# Show that a set is not invariant

From my textbook (Nonlinear Oscillations, Dynamical Systems, and Bifurcations of Vector Fields). Consider the following system $$\left( \begin{array}{c} \dot{u} \\ \dot{v} \\ \dot{w} \end{array}\right)= \left( \begin{array}{ccc} 0 & 0 & 0 \\ 0 & -(1+\sigma) & 0 \\ 0 & 0 & -\beta \end{array} \right)\left( \begin{array}{c} u \\ v \\ w \end{array}\right)+ \left( \begin{array}{ccc} -\frac{\sigma}{1+\sigma} (u+\sigma v)w \\ \\ \frac{1}{1+\sigma}(u+\sigma v)w \\ \\ (u+\sigma v)(u-v) \end{array}\right)$$

My textbook says: "u axis is not invariant because the equation for $\dot w$ includes the term $u^2$". It is not clear to me, maybe because I'm not English speaking. But I have made the following reasoning. If $v=w=0$ we have:

$$\left( \begin{array}{c} \dot{u} \\ \dot{v} \\ \dot{w} \end{array}\right)= \left( \begin{array}{c} 0 \\ 0 \\ u^2 \end{array}\right)$$ from which

$$\left( \begin{array}{c} u \\ v \\ w \end{array}\right)= \left( \begin{array}{c} u_0 \\ v_0 \\ u_0^2 t \end{array}\right)$$

If $u_0=1$ and $v_0=0$ then: $(u,v,w)^T=(1,0,t)^T$ that does not belong to the u axis for $t\neq 0$.

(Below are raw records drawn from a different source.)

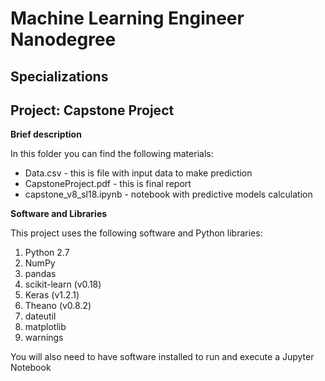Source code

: # Machine Learning Engineer Nanodegree
## Specializations
## Project: Capstone Project

**Brief description**

In this folder you can find the following materials:
* Data.csv - this is file with input data to make prediction
* CapstoneProject.pdf - this is final report
* capstone_v8_sl18.ipynb - notebook with predictive models calculation

**Software and Libraries**

This project uses the following software and Python libraries:

1. Python 2.7
2. NumPy
3. pandas
4. scikit-learn (v0.18)
5. Keras (v1.2.1)
6. Theano (v0.8.2)
7. dateutil
8. matplotlib
9. warnings

You will also need to have software installed to run and execute a Jupyter Notebook

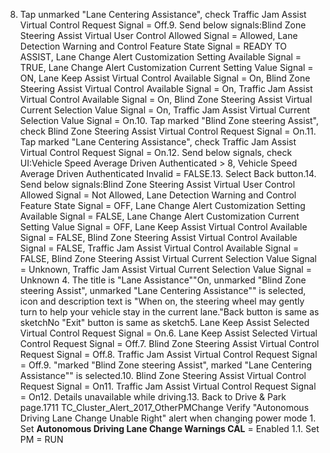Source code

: 8. Tap unmarked "Lane Centering Assistance", check Traffic Jam Assist Virtual Control Request Signal = Off.9. Send below signals:Blind Zone Steering Assist Virtual User Control Allowed Signal = Allowed, Lane Detection Warning and Control Feature State Signal = READY TO ASSIST, Lane Change Alert Customization Setting Available Signal = TRUE, Lane Change Alert Customization Current Setting Value Signal = ON, Lane Keep Assist Virtual Control Available Signal = On, Blind Zone Steering Assist Virtual Control Available Signal = On, Traffic Jam Assist Virtual Control Available Signal = On, Blind Zone Steering Assist Virtual Current Selection Value Signal = On, Traffic Jam Assist Virtual Current Selection Value Signal = On.10. Tap marked "Blind Zone steering Assist", check Blind Zone Steering Assist Virtual Control Request Signal = On.11. Tap marked "Lane Centering Assistance", check Traffic Jam Assist Virtual Control Request Signal = On.12. Send below signals, check UI:Vehicle Speed Average Driven Authenticated > 8, Vehicle Speed Average Driven Authenticated Invalid = FALSE.13. Select Back button.14. Send below signals:Blind Zone Steering Assist Virtual User Control Allowed Signal = Not Allowed, Lane Detection Warning and Control Feature State Signal = OFF, Lane Change Alert Customization Setting Available Signal = FALSE, Lane Change Alert Customization Current Setting Value Signal = OFF, Lane Keep Assist Virtual Control Available Signal = FALSE, Blind Zone Steering Assist Virtual Control Available Signal = FALSE, Traffic Jam Assist Virtual Control Available Signal = FALSE, Blind Zone Steering Assist Virtual Current Selection Value Signal = Unknown, Traffic Jam Assist Virtual Current Selection Value Signal = Unknown 4. The title is "Lane Assistance""On, unmarked "Blind Zone steering Assist", unmarked "Lane Centering Assistance"" is selected, icon and description text is "When on, the steering wheel may gently turn to help your vehicle stay in the current lane."Back button is same as sketchNo "Exit" button is same as sketch5. Lane Keep Assist Selected Virtual Control Request Signal = On.6. Lane Keep Assist Selected Virtual Control Request Signal = Off.7. Blind Zone Steering Assist Virtual Control Request Signal = Off.8. Traffic Jam Assist Virtual Control Request Signal = Off.9. "marked "Blind Zone steering Assist", marked "Lane Centering Assistance"" is selected.10. Blind Zone Steering Assist Virtual Control Request Signal = On11. Traffic Jam Assist Virtual Control Request Signal = On12. Details unavailable while driving.13. Back to Drive & Park page.1711 TC_Cluster_Alert_2017_OtherPMChange Verify "Autonomous Driving Lane Change Unable Right" alert when changing power mode 1. Set **Autonomous Driving Lane Change Warnings CAL** = Enabled 1.1. Set PM = RUN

What do you think of my proceedings? Is my procedure right? I made ​​a mistake?

Thank you very much

-

The step "from which" is not quite right, since once you leave the $u$ axis, the derivative will no longer be as simple as $(0,0,u^2)$.
But on the other hand, you don't need a conclusion that strong; it's enough to note that since the derivative (evaluated on the $u$ axis) is not of the form $(\text{something},0,0)$, you are going to leave the $u$ axis immediately.